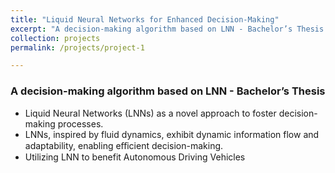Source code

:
 ```yaml
---
title: "Liquid Neural Networks for Enhanced Decision-Making"
excerpt: "A decision-making algorithm based on LNN - Bachelor’s Thesis "
collection: projects
permalink: /projects/project-1

---
```


### A decision-making algorithm based on LNN - Bachelor’s Thesis 

- Liquid Neural Networks (LNNs) as a novel approach to foster decision-making processes.
- LNNs, inspired by fluid dynamics, exhibit dynamic information flow and adaptability, enabling eﬀicient decision-making.
- Utilizing LNN to benefit Autonomous Driving Vehicles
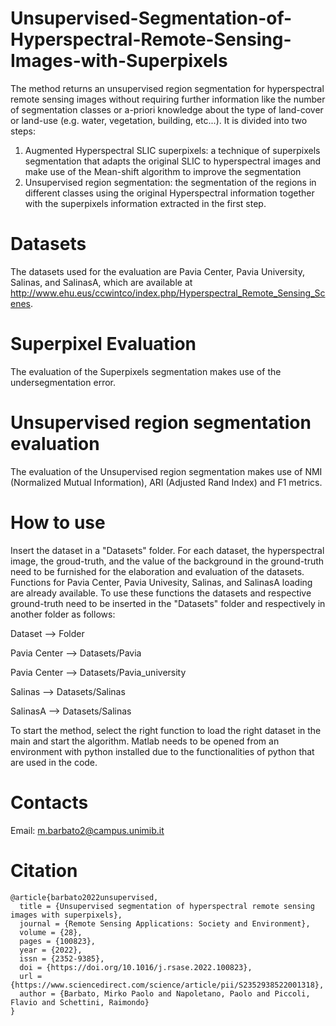 # Unsupervised-Segmentation-of-Hyperspectral-Remote-Sensing-Images-with-Superpixels

The method returns an unsupervised region segmentation for hyperspectral remote sensing images without requiring further information like the number of segmentation classes or a-priori knowledge about the type of land-cover or land-use (e.g. water, vegetation, building, etc...). It is divided into two steps:

1) Augmented Hyperspectral SLIC superpixels: a technique of superpixels segmentation that adapts the original SLIC to hyperspectral images and make use of the Mean-shift algorithm to improve the segmentation
2) Unsupervised region segmentation: the segmentation of the regions in different classes using the original Hyperspectral information together with the superpixels information extracted in the first step.

# Datasets

The datasets used for the evaluation are Pavia Center, Pavia University, Salinas, and SalinasA, which are available at http://www.ehu.eus/ccwintco/index.php/Hyperspectral_Remote_Sensing_Scenes.

# Superpixel Evaluation

The evaluation of the Superpixels segmentation makes use of the undersegmentation error.

# Unsupervised region segmentation evaluation

The evaluation of the Unsupervised region segmentation makes use of NMI (Normalized Mutual Information), ARI (Adjusted Rand Index) and F1 metrics.

# How to use

Insert the dataset in a "Datasets" folder. For each dataset, the hyperspectral image, the groud-truth, and the value of the background in the ground-truth need to be furnished for the elaboration and evaluation of the datasets. Functions for Pavia Center, Pavia Univesity, Salinas, and SalinasA loading are already available. To use these functions the datasets and respective ground-truth need to be inserted in the "Datasets" folder and respectively in another folder as follows:

Dataset --> Folder

Pavia Center --> Datasets/Pavia

Pavia Center --> Datasets/Pavia_university

Salinas --> Datasets/Salinas

SalinasA --> Datasets/Salinas

To start the method, select the right function to load the right dataset in the main and start the algorithm. Matlab needs to be opened from an environment with python installed due to the functionalities of python that are used in the code.

# Contacts

Email: m.barbato2@campus.unimib.it

# Citation
```text
@article{barbato2022unsupervised,
  title = {Unsupervised segmentation of hyperspectral remote sensing images with superpixels},
  journal = {Remote Sensing Applications: Society and Environment},
  volume = {28},
  pages = {100823},
  year = {2022},
  issn = {2352-9385},
  doi = {https://doi.org/10.1016/j.rsase.2022.100823},
  url = {https://www.sciencedirect.com/science/article/pii/S2352938522001318},
  author = {Barbato, Mirko Paolo and Napoletano, Paolo and Piccoli, Flavio and Schettini, Raimondo}
}
```
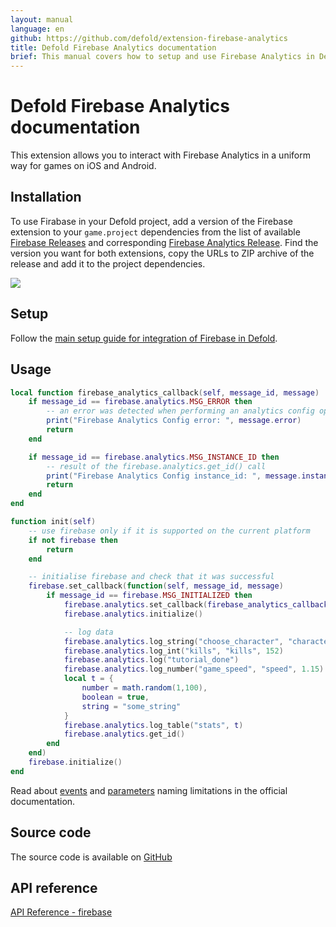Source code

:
 ```yaml
---
layout: manual
language: en
github: https://github.com/defold/extension-firebase-analytics
title: Defold Firebase Analytics documentation
brief: This manual covers how to setup and use Firebase Analytics in Defold.
---
```


# Defold Firebase Analytics documentation

This extension allows you to interact with Firebase Analytics in a uniform way for games on iOS and Android.


## Installation
To use Firabase in your Defold project, add a version of the Firebase extension to your `game.project` dependencies from the list of available [Firebase Releases](https://github.com/defold/extension-firebase/releases) and corresponding [Firebase Analytics Release](https://github.com/defold/extension-firebase-analytics/releases).
Find the version you want for both extensions, copy the URLs to ZIP archive of the release and add it to the project dependencies.

![](add-dependency.png)


## Setup
Follow the [main setup guide for integration of Firebase in Defold](https://www.defold.com/extension-firebase).


## Usage

```lua
local function firebase_analytics_callback(self, message_id, message)
    if message_id == firebase.analytics.MSG_ERROR then
        -- an error was detected when performing an analytics config operation
        print("Firebase Analytics Config error: ", message.error)
        return
    end

    if message_id == firebase.analytics.MSG_INSTANCE_ID then
        -- result of the firebase.analytics.get_id() call
        print("Firebase Analytics Config instance_id: ", message.instance_id)
        return
    end
end

function init(self)
    -- use firebase only if it is supported on the current platform
    if not firebase then
        return
    end

    -- initialise firebase and check that it was successful
    firebase.set_callback(function(self, message_id, message)
        if message_id == firebase.MSG_INITIALIZED then
            firebase.analytics.set_callback(firebase_analytics_callback)
            firebase.analytics.initialize()

            -- log data
            firebase.analytics.log_string("choose_character", "character", "storm trooper")
            firebase.analytics.log_int("kills", "kills", 152)
            firebase.analytics.log("tutorial_done")
            firebase.analytics.log_number("game_speed", "speed", 1.15)
            local t = {
                number = math.random(1,100),
                boolean = true,
                string = "some_string"
            }
            firebase.analytics.log_table("stats", t)
            firebase.analytics.get_id()
        end
    end)
    firebase.initialize()
end
```

Read about [events](https://firebase.google.com/docs/reference/android/com/google/firebase/analytics/FirebaseAnalytics.Event) and [parameters](https://firebase.google.com/docs/reference/android/com/google/firebase/analytics/FirebaseAnalytics.Param) naming limitations in the official documentation.

## Source code

The source code is available on [GitHub](https://github.com/defold/extension-firebase-analytics)


## API reference
[API Reference - firebase](/extension-firebase-analytics/firebase_api)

### What the exercise asks
Across the entries above, find the lines with the string "available" and copy them.

### Output of the exercise
The datasets used for the evaluation are Pavia Center, Pavia University, Salinas, and SalinasA, which are available at http://www.ehu.eus/ccwintco/index.php/Hyperspectral_Remote_Sensing_Scenes.
Insert the dataset in a "Datasets" folder. For each dataset, the hyperspectral image, the groud-truth, and the value of the background in the ground-truth need to be furnished for the elaboration and evaluation of the datasets. Functions for Pavia Center, Pavia Univesity, Salinas, and SalinasA loading are already available. To use these functions the datasets and respective ground-truth need to be inserted in the "Datasets" folder and respectively in another folder as follows:
To use Firabase in your Defold project, add a version of the Firebase extension to your `game.project` dependencies from the list of available [Firebase Releases](https://github.com/defold/extension-firebase/releases) and corresponding [Firebase Analytics Release](https://github.com/defold/extension-firebase-analytics/releases).
The source code is available on [GitHub](https://github.com/defold/extension-firebase-analytics)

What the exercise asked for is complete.